You only have to glance online to hear nightmare stories of poor customer service, and like most of us I have had my fair share. Only last week I had the ‘pleasure’ of flying Ryanair and experienced its awful service. Whilst I understand the phrase ‘you get what you pay for’ – surely speaking to customers with no respect, or worse still, rudely shouldn’t happen regardless of whether you are flying on a low cost airline?

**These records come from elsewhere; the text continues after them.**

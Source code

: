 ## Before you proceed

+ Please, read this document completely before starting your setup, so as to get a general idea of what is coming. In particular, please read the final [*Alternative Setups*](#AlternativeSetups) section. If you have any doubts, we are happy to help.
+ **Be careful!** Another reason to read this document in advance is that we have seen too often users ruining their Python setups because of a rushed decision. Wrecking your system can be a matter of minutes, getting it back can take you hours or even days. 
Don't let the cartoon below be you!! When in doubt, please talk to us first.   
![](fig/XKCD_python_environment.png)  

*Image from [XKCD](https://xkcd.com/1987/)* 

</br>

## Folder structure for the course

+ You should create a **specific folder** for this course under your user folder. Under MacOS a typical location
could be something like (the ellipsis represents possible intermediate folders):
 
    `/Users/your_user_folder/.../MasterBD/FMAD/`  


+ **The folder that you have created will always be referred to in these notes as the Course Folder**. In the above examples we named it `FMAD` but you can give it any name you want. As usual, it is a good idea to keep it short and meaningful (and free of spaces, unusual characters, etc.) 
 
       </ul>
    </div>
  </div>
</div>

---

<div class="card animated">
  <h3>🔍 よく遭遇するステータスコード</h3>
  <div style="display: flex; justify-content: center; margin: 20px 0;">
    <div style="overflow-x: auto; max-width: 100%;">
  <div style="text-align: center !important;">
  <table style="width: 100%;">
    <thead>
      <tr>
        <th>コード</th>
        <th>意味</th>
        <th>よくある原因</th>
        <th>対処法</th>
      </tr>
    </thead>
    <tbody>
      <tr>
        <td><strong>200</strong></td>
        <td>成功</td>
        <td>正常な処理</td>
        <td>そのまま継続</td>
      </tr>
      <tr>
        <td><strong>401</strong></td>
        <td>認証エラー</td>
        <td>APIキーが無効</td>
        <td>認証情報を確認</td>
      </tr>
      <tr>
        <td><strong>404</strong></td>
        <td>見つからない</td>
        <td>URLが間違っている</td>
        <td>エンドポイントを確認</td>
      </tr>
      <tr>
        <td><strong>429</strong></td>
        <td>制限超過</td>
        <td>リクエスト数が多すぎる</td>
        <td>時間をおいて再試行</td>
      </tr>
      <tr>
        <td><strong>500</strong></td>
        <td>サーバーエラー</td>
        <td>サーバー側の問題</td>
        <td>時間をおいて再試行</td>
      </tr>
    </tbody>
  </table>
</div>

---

On my way on to the plane, I was forced to prove that my hand luggage bag was the right dimension – fair enough. But it didn’t end there. I was then told I was delaying the flight. Why? Because I couldn’t get my case out of the baggage size checker. My bag may well have been on the large size but it did fit – I had measured it beforehand! I was then subject to a rant from a representative of Ryanair saying I was delaying the flight (the flight was not due to take off for another 20 minutes) and they would close the doors if I didn’t get on the flight immediately. No offer to help remove my bag which, of course, would have sped up the process – just a barrage of abuse. Of course I made the flight – in fact we didn’t take off until the scheduled departure time!
It’s experiences like this that make examples of good customer service that much nicer, and surprising. But should you be shocked when you receive a good service? No, but it appears that in a society where poor customer experiences are rife, to feel surprised is somewhat common. I shop at Sainsbury’s each week, I like the produce, the staff are helpful and it is convenient. However, like most organisations they make mistakes – but it is how they are dealt with that is important.
And in an age where the likes of Facebook and Twitter are regularly used to voice grievances about bad experiences, it is even more important for brands to deal with complaints properly. Following a recent complaint, not only did I receive a call immediately from head office, but I was sent a gift voucher and a letter apologising about it. Well done Sainsbury’s – customer service does still exist. I tweeted Sainsbury’s thanking them for the good experience, and again got an immediate response acknowledging it. But it could have been very different. If I had not heard anything I may very well have taken to Twitter or Facebook but with a different, more hostile message.
This got me thinking about how other businesses have dealt with negative comments posted online. The very fact that these complaints are in the public domain should, you would imagine, prompt a brand to acknowledge them and act accordingly. But it appears that this is not the case in many instances. Instead the ‘ignore it’ or ‘delete it’ approach seems to be favoured.
The decision to do so speaks volumes about a brands customer service policy. By doing this rather than acknowledging and rectifying the mistake goes to show how ill informed and unorganised a business can be. Take the recent Blackberry fiasco – poor customer service at its best. By not responding to comments on social media made the negative feeling towards the brand that much worse.
So is customer service dead and buried? And has social media made businesses change their policies? It appears some have, but for those who have chosen to ignore it – the decision may well prove costly.